# Description of the task:
Each line of the listing where "Expanding" appears should be reported.

# Supplied records:

::::::::::

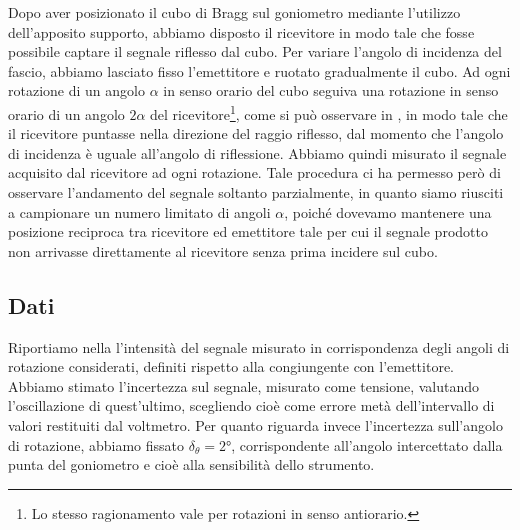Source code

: \documentclass[a4paper]{article}
\begin{document}
Dopo aver posizionato il cubo di Bragg sul goniometro mediante l'utilizzo dell'apposito supporto, abbiamo disposto il ricevitore in modo tale che fosse possibile captare il segnale riflesso dal cubo. Per variare l'angolo di incidenza del fascio, abbiamo lasciato fisso l'emettitore e ruotato gradualmente il cubo. Ad ogni rotazione di un angolo $\alpha$ in senso orario del cubo seguiva una rotazione in senso orario di un angolo $2\alpha$ del ricevitore\footnote{Lo stesso ragionamento vale per rotazioni in senso antiorario.}, come si può osservare in , in modo tale che il ricevitore puntasse nella direzione del raggio riflesso, dal momento che l'angolo di incidenza è uguale all'angolo di riflessione. Abbiamo quindi misurato il segnale acquisito dal ricevitore ad ogni rotazione. Tale procedura ci ha permesso però di osservare l'andamento del segnale soltanto parzialmente, in quanto siamo riusciti a campionare un numero limitato di angoli $\alpha$, poiché dovevamo mantenere una posizione reciproca tra ricevitore ed emettitore tale per cui il segnale prodotto non arrivasse direttamente al ricevitore senza prima incidere sul cubo.

\subsection{Dati}
Riportiamo nella  l'intensità del segnale misurato in corrispondenza degli angoli di rotazione considerati, definiti rispetto 
alla congiungente con l'emettitore.
Abbiamo stimato l'incertezza sul segnale, misurato come tensione, valutando l'oscillazione di quest'ultimo, scegliendo cioè come errore metà dell'intervallo di valori restituiti dal voltmetro. Per quanto riguarda invece l'incertezza sull'angolo di rotazione, abbiamo fissato $\delta_{\theta}=\ang{2}$, corrispondente all'angolo intercettato dalla punta del goniometro e cioè alla sensibilità dello strumento.
\end{document}
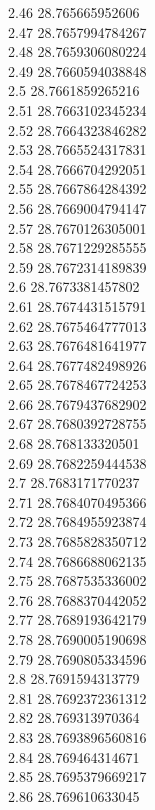 {2.46	28.765665952606\\
2.47	28.7657994784267\\
2.48	28.7659306080224\\
2.49	28.7660594038848\\
2.5	28.7661859265216\\
2.51	28.7663102345234\\
2.52	28.7664323846282\\
2.53	28.7665524317831\\
2.54	28.7666704292051\\
2.55	28.7667864284392\\
2.56	28.7669004794147\\
2.57	28.7670126305001\\
2.58	28.7671229285555\\
2.59	28.7672314189839\\
2.6	28.7673381457802\\
2.61	28.7674431515791\\
2.62	28.7675464777013\\
2.63	28.7676481641977\\
2.64	28.7677482498926\\
2.65	28.7678467724253\\
2.66	28.7679437682902\\
2.67	28.7680392728755\\
2.68	28.768133320501\\
2.69	28.7682259444538\\
2.7	28.7683171770237\\
2.71	28.7684070495366\\
2.72	28.7684955923874\\
2.73	28.7685828350712\\
2.74	28.7686688062135\\
2.75	28.7687535336002\\
2.76	28.7688370442052\\
2.77	28.7689193642179\\
2.78	28.7690005190698\\
2.79	28.7690805334596\\
2.8	28.7691594313779\\
2.81	28.7692372361312\\
2.82	28.769313970364\\
2.83	28.7693896560816\\
2.84	28.769464314671\\
2.85	28.7695379669217\\
2.86	28.769610633045\\
}
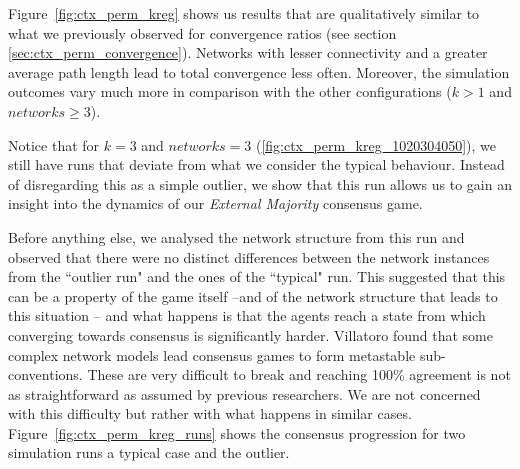 \documentclass[preprint,number]{elsarticle}
\begin{document}
\noindent Figure~\ref{fig:ctx_perm_kreg} shows us results that are qualitatively similar to what we previously observed for convergence ratios (see section \ref{sec:ctx_perm_convergence}). Networks with lesser connectivity and a greater average path length lead to total convergence less often. Moreover, the simulation outcomes vary much more in comparison with the other configurations ($k>1$ and $networks \ge 3$).

Notice that for $k=3$ and $networks=3$ (\ref{fig:ctx_perm_kreg_1020304050}), we still have runs that deviate from what we consider the typical behaviour. Instead of disregarding this as a simple outlier, we show that this run allows us to gain an insight into the dynamics of our \textit{External Majority} consensus game.

Before anything else, we analysed the network structure from this run and observed that there were no distinct differences between the network instances from the ``outlier run" and the ones of the ``typical" run. This suggested that this can be a property of the game itself --and of the network structure that leads to this situation -- and what happens is that the agents reach a state from which converging towards consensus is significantly harder. Villatoro \cite{Villatoro2013}  found that some complex network models lead consensus games to form metastable sub-conventions. These are very difficult to break and reaching 100\% agreement is not as straightforward as assumed by previous researchers. We are not concerned with this difficulty but rather with what happens in similar cases. Figure~\ref{fig:ctx_perm_kreg_runs} shows the consensus progression for two simulation runs a typical case and the outlier.
\end{document}
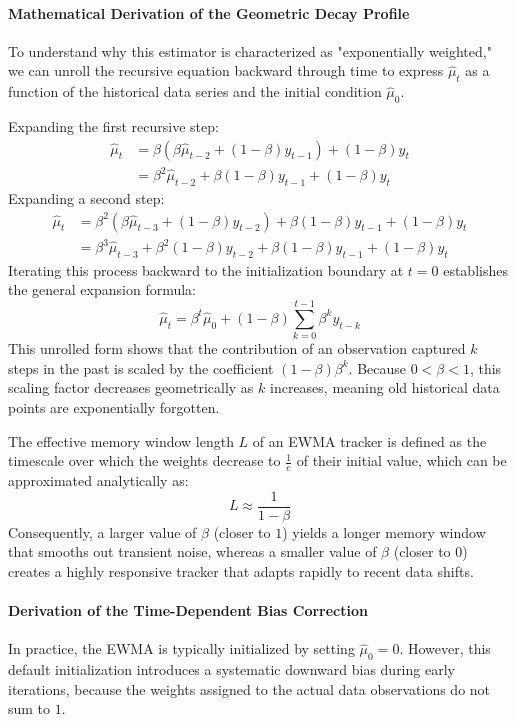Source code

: \documentclass{article}
\begin{document}
\paragraph{Mathematical Derivation of the Geometric Decay Profile}
To understand why this estimator is characterized as "exponentially weighted," we can unroll the recursive equation backward through time to express $\hat{\mu}_t$ as a function of the historical data series and the initial condition $\hat{\mu}_0$.

Expanding the first recursive step:
\begin{align*}
\hat{\mu}_t &= \beta \left( \beta \hat{\mu}_{t-2} + (1 - \beta) y_{t-1} \right) + (1 - \beta) y_t \\
&= \beta^2 \hat{\mu}_{t-2} + \beta(1 - \beta) y_{t-1} + (1 - \beta) y_t
\end{align*}
Expanding a second step:
\begin{align*}
\hat{\mu}_t &= \beta^2 \left( \beta \hat{\mu}_{t-3} + (1 - \beta) y_{t-2} \right) + \beta(1 - \beta) y_{t-1} + (1 - \beta) y_t \\
&= \beta^3 \hat{\mu}_{t-3} + \beta^2(1 - \beta) y_{t-2} + \beta(1 - \beta) y_{t-1} + (1 - \beta) y_t
\end{align*}
Iterating this process backward to the initialization boundary at $t = 0$ establishes the general expansion formula:
\begin{equation}
\hat{\mu}_t = \beta^t \hat{\mu}_0 + (1 - \beta) \sum_{k=0}^{t-1} \beta^k y_{t-k}
\end{equation}
This unrolled form shows that the contribution of an observation captured $k$ steps in the past is scaled by the coefficient $(1 - \beta)\beta^k$. Because $0 < \beta < 1$, this scaling factor decreases geometrically as $k$ increases, meaning old historical data points are exponentially forgotten. 

The effective memory window length $L$ of an EWMA tracker is defined as the timescale over which the weights decrease to $\frac{1}{e}$ of their initial value, which can be approximated analytically as:
\begin{equation}
L \approx \frac{1}{1 - \beta}
\end{equation}
Consequently, a larger value of $\beta$ (closer to $1$) yields a longer memory window that smooths out transient noise, whereas a smaller value of $\beta$ (closer to $0$) creates a highly responsive tracker that adapts rapidly to recent data shifts.

\paragraph{Derivation of the Time-Dependent Bias Correction}
In practice, the EWMA is typically initialized by setting $\hat{\mu}_0 = 0$. However, this default initialization introduces a systematic downward bias during early iterations, because the weights assigned to the actual data observations do not sum to $1$. 
\end{document}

::::::::::

# Solution:
Expanding the first recursive step:
Expanding a second step:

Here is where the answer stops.